## Provided records
________

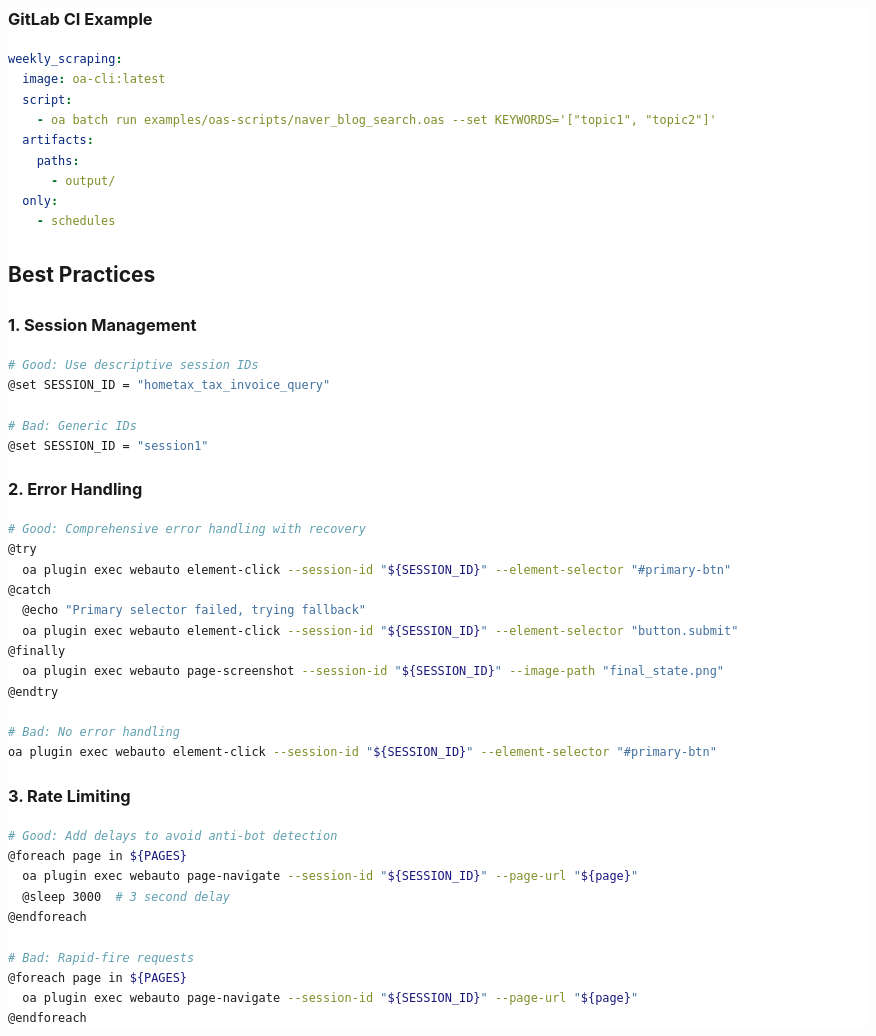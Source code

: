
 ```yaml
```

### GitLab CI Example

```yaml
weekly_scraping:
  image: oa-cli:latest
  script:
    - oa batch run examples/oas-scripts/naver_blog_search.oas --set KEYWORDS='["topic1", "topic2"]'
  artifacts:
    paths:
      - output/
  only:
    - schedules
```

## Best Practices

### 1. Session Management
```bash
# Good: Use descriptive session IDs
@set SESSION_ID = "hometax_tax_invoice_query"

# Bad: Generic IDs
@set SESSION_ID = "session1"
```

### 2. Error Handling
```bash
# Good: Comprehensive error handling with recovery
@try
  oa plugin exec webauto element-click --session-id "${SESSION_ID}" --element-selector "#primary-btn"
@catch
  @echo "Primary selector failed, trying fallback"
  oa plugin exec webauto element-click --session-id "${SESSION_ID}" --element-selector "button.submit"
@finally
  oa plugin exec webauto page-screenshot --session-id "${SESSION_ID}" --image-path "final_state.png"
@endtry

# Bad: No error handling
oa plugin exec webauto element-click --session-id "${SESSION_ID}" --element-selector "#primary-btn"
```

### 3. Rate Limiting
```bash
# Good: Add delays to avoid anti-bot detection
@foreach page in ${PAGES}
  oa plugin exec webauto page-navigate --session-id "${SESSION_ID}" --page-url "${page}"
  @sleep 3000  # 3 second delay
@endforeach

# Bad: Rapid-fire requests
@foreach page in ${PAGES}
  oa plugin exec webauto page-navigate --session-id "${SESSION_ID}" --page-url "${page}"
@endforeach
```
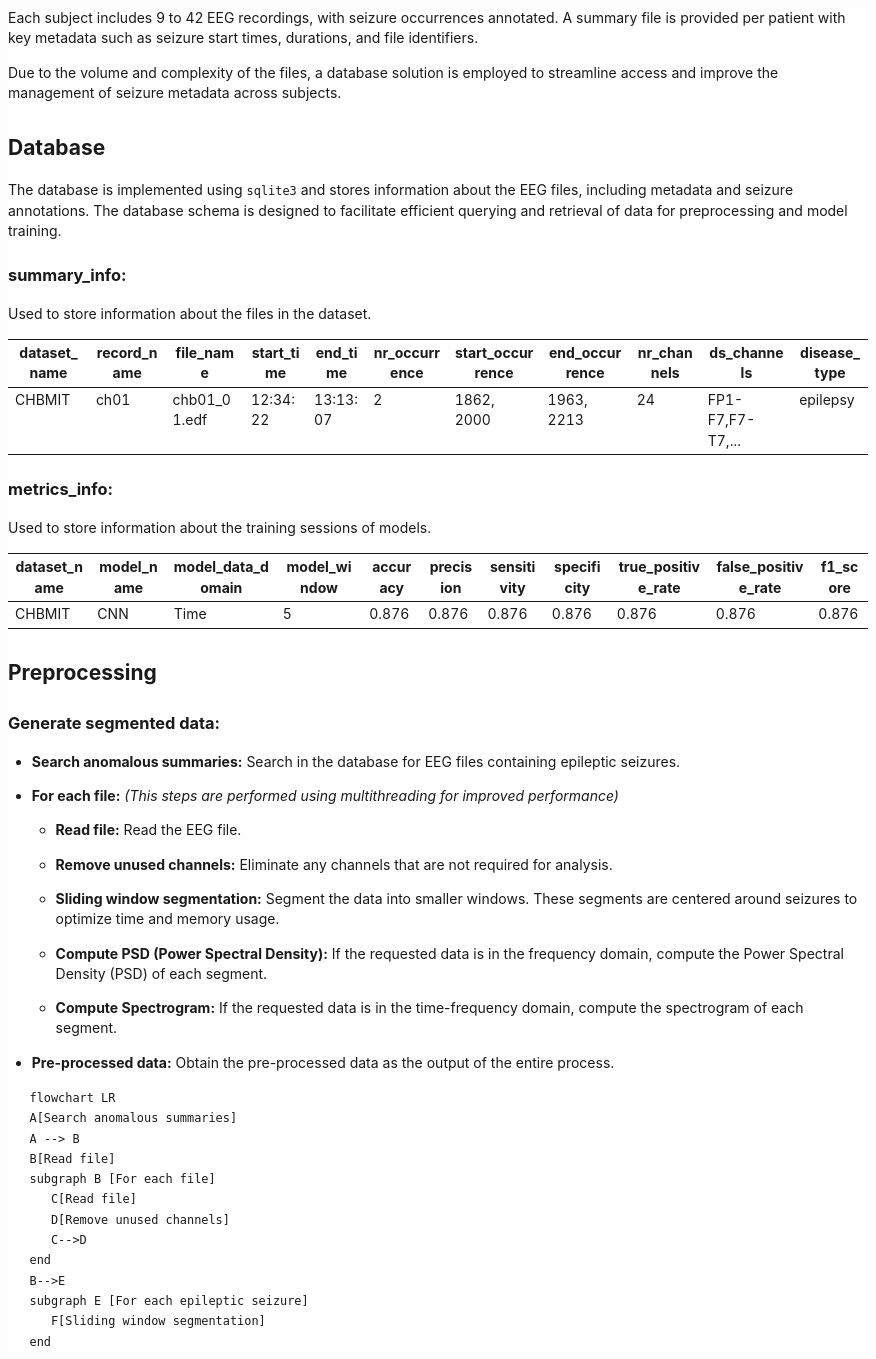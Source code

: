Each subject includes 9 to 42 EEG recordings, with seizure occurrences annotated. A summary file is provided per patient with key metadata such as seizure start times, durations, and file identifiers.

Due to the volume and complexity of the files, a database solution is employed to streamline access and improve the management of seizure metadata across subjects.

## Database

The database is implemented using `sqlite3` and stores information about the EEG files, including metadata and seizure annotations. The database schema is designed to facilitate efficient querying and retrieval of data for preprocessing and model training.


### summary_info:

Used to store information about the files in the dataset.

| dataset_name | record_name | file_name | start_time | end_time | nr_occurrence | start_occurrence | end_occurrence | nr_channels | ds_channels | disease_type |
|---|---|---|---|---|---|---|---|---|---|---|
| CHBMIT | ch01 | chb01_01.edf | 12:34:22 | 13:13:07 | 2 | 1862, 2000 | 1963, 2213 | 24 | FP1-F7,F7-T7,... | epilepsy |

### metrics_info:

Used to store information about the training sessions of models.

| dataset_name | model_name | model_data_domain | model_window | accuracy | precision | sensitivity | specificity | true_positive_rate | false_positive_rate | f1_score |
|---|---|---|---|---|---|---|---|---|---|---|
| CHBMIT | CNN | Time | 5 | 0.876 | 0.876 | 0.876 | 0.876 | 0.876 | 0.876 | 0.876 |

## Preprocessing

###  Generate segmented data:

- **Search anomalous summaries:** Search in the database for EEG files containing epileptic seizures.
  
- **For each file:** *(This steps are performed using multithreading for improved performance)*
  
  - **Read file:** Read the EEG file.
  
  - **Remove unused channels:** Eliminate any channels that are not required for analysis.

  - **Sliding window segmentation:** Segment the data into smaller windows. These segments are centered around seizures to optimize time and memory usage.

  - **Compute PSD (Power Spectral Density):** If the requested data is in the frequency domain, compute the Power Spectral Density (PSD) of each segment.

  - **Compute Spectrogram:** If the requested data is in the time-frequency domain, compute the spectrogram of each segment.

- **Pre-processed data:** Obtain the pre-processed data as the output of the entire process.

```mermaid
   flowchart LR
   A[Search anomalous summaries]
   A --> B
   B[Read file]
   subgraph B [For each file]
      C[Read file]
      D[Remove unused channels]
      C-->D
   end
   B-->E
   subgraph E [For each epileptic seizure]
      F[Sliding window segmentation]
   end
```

________

## Work task
Find and copy each line of the listing above that holds the word "image".

## Solution to this exercise
  image: oa-cli:latest
  oa plugin exec webauto page-screenshot --session-id "${SESSION_ID}" --image-path "final_state.png"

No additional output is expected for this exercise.